→ HOW TO COMPLETE THIS TASK: Each line of the listing below that includes "enumerate" must be copied.
◇ ◇ ◇ ◇ ◇ ◇ ◇
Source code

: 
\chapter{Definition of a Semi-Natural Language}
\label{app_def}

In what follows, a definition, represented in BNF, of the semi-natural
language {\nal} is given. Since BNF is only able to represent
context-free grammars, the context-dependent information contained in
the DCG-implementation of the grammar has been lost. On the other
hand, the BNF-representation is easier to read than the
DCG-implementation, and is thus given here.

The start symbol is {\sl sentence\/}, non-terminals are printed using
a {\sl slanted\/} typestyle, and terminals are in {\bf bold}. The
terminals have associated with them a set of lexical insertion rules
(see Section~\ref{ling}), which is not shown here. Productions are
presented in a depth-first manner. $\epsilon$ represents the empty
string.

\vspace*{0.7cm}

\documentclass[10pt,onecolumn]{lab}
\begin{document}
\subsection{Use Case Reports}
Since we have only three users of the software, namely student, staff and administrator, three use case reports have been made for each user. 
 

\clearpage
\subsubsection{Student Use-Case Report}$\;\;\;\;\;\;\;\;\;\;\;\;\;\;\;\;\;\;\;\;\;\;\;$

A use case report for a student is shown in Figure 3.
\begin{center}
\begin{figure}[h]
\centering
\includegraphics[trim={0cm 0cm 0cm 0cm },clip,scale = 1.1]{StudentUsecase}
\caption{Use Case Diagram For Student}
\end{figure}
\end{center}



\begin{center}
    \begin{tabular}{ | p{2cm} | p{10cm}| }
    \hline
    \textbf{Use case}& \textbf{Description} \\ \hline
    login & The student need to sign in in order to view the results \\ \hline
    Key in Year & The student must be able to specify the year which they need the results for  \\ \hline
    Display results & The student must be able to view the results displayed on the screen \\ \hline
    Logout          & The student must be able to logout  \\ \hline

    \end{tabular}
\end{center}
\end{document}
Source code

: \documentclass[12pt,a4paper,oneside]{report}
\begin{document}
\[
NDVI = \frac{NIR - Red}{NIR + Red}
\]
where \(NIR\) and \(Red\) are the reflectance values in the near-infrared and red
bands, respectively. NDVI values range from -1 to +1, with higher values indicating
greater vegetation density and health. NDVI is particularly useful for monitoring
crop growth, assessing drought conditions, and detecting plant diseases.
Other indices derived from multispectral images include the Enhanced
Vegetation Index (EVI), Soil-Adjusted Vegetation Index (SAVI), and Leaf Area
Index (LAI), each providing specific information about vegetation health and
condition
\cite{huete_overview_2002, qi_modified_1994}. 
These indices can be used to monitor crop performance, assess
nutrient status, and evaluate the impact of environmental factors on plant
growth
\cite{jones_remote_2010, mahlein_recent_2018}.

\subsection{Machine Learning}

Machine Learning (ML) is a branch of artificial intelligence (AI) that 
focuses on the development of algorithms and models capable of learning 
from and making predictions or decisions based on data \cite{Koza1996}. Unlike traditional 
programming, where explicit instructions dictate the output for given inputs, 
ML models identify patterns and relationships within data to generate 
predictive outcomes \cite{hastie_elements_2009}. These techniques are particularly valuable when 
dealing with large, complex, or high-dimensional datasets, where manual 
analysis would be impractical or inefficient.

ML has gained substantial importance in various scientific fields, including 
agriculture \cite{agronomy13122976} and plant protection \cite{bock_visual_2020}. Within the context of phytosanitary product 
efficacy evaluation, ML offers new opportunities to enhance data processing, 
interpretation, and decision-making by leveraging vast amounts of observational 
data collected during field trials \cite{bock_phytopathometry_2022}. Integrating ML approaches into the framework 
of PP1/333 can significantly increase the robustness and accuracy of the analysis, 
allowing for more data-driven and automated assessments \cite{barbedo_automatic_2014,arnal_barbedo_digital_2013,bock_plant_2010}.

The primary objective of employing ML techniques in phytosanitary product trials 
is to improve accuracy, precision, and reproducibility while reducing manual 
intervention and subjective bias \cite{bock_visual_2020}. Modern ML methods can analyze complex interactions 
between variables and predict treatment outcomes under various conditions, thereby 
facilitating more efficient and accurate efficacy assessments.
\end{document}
◇ ◇ ◇ ◇ ◇ ◇ ◇
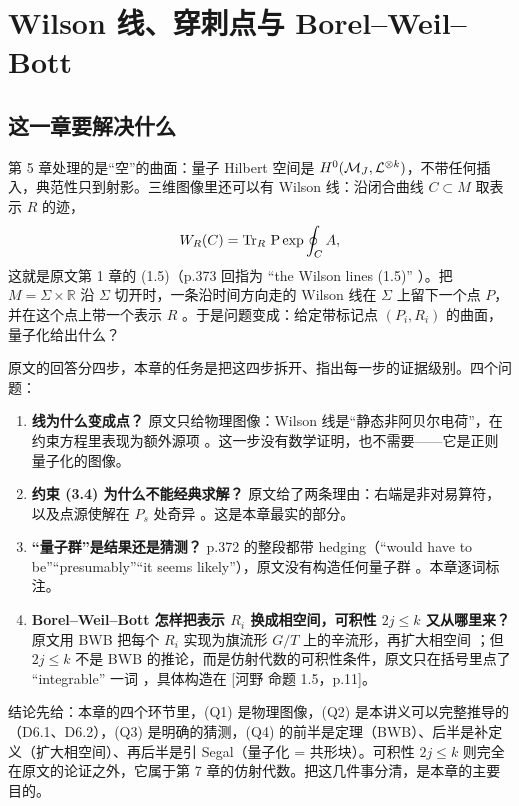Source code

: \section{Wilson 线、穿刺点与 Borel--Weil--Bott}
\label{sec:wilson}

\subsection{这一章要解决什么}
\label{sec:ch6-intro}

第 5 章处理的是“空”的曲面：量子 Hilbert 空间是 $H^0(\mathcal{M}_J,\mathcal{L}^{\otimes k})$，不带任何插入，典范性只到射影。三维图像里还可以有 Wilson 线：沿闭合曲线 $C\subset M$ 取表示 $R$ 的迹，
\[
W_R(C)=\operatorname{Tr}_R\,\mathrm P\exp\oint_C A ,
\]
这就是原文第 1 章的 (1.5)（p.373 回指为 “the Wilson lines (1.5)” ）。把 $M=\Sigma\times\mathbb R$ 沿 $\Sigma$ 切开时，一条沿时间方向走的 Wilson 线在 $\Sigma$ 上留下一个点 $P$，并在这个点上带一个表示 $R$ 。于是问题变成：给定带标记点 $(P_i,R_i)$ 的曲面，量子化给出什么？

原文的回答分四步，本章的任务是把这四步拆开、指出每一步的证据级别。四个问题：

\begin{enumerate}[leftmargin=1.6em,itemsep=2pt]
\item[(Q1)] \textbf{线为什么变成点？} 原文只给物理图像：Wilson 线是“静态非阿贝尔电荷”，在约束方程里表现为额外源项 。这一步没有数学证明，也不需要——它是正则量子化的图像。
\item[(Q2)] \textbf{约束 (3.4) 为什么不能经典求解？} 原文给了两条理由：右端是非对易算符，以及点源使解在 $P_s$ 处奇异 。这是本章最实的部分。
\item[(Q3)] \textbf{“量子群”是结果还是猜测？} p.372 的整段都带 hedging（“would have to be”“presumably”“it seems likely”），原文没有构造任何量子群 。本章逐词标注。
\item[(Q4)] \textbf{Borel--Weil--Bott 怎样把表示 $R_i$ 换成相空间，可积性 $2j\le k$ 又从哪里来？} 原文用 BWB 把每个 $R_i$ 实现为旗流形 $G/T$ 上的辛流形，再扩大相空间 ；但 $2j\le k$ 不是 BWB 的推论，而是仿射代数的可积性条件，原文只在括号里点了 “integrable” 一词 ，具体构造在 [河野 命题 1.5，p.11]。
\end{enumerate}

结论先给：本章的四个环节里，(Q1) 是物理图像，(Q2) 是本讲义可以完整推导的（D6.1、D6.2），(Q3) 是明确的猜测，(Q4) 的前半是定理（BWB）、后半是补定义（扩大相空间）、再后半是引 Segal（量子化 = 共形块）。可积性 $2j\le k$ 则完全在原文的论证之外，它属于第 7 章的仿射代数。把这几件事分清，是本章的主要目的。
◇ ◇ ◇ ◇ ◇ ◇ ◇
→ TASK OUTPUT:
\begin{enumerate}[leftmargin=1.6em,itemsep=2pt]
\end{enumerate}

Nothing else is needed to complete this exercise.